The expected output is the data itself, duplicated in full.

□ □ □ □ □

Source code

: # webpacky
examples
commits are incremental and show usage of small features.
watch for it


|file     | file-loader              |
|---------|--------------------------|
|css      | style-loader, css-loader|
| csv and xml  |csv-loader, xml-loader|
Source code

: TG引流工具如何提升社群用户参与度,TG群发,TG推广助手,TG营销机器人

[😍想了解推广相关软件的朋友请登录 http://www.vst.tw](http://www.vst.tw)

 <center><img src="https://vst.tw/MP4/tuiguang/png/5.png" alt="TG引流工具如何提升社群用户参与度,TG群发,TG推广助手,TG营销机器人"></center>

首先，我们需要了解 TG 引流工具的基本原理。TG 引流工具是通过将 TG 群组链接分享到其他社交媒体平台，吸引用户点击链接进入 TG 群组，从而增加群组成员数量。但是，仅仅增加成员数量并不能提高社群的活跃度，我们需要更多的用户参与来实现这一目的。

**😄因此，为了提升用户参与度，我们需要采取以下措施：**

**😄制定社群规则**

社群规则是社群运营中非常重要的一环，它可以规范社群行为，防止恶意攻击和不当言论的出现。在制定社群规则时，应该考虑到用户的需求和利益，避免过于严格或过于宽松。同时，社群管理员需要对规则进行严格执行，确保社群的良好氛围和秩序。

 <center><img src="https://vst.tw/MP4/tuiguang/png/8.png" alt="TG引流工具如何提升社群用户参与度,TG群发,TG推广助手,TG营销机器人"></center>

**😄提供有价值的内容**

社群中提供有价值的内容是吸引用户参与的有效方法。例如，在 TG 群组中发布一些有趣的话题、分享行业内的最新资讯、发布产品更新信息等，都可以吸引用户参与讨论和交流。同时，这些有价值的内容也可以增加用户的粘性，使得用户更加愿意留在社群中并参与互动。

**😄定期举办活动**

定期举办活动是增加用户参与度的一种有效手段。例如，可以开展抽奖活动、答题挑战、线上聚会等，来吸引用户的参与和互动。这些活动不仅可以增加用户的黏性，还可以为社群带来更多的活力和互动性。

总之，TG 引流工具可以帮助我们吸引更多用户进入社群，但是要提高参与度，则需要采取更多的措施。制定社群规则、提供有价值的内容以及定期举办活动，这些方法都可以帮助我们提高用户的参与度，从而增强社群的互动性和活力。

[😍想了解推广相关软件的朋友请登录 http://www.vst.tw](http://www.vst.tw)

□ □ □ □ □

YOUR SOLUTION
Source code

: # webpacky
examples
commits are incremental and show usage of small features.
watch for it


|file     | file-loader              |
|---------|--------------------------|
|css      | style-loader, css-loader|
| csv and xml  |csv-loader, xml-loader|
Source code

: TG引流工具如何提升社群用户参与度,TG群发,TG推广助手,TG营销机器人

[😍想了解推广相关软件的朋友请登录 http://www.vst.tw](http://www.vst.tw)

 <center><img src="https://vst.tw/MP4/tuiguang/png/5.png" alt="TG引流工具如何提升社群用户参与度,TG群发,TG推广助手,TG营销机器人"></center>

首先，我们需要了解 TG 引流工具的基本原理。TG 引流工具是通过将 TG 群组链接分享到其他社交媒体平台，吸引用户点击链接进入 TG 群组，从而增加群组成员数量。但是，仅仅增加成员数量并不能提高社群的活跃度，我们需要更多的用户参与来实现这一目的。

**😄因此，为了提升用户参与度，我们需要采取以下措施：**

**😄制定社群规则**

社群规则是社群运营中非常重要的一环，它可以规范社群行为，防止恶意攻击和不当言论的出现。在制定社群规则时，应该考虑到用户的需求和利益，避免过于严格或过于宽松。同时，社群管理员需要对规则进行严格执行，确保社群的良好氛围和秩序。

 <center><img src="https://vst.tw/MP4/tuiguang/png/8.png" alt="TG引流工具如何提升社群用户参与度,TG群发,TG推广助手,TG营销机器人"></center>

**😄提供有价值的内容**

社群中提供有价值的内容是吸引用户参与的有效方法。例如，在 TG 群组中发布一些有趣的话题、分享行业内的最新资讯、发布产品更新信息等，都可以吸引用户参与讨论和交流。同时，这些有价值的内容也可以增加用户的粘性，使得用户更加愿意留在社群中并参与互动。

**😄定期举办活动**

定期举办活动是增加用户参与度的一种有效手段。例如，可以开展抽奖活动、答题挑战、线上聚会等，来吸引用户的参与和互动。这些活动不仅可以增加用户的黏性，还可以为社群带来更多的活力和互动性。

总之，TG 引流工具可以帮助我们吸引更多用户进入社群，但是要提高参与度，则需要采取更多的措施。制定社群规则、提供有价值的内容以及定期举办活动，这些方法都可以帮助我们提高用户的参与度，从而增强社群的互动性和活力。

[😍想了解推广相关软件的朋友请登录 http://www.vst.tw](http://www.vst.tw)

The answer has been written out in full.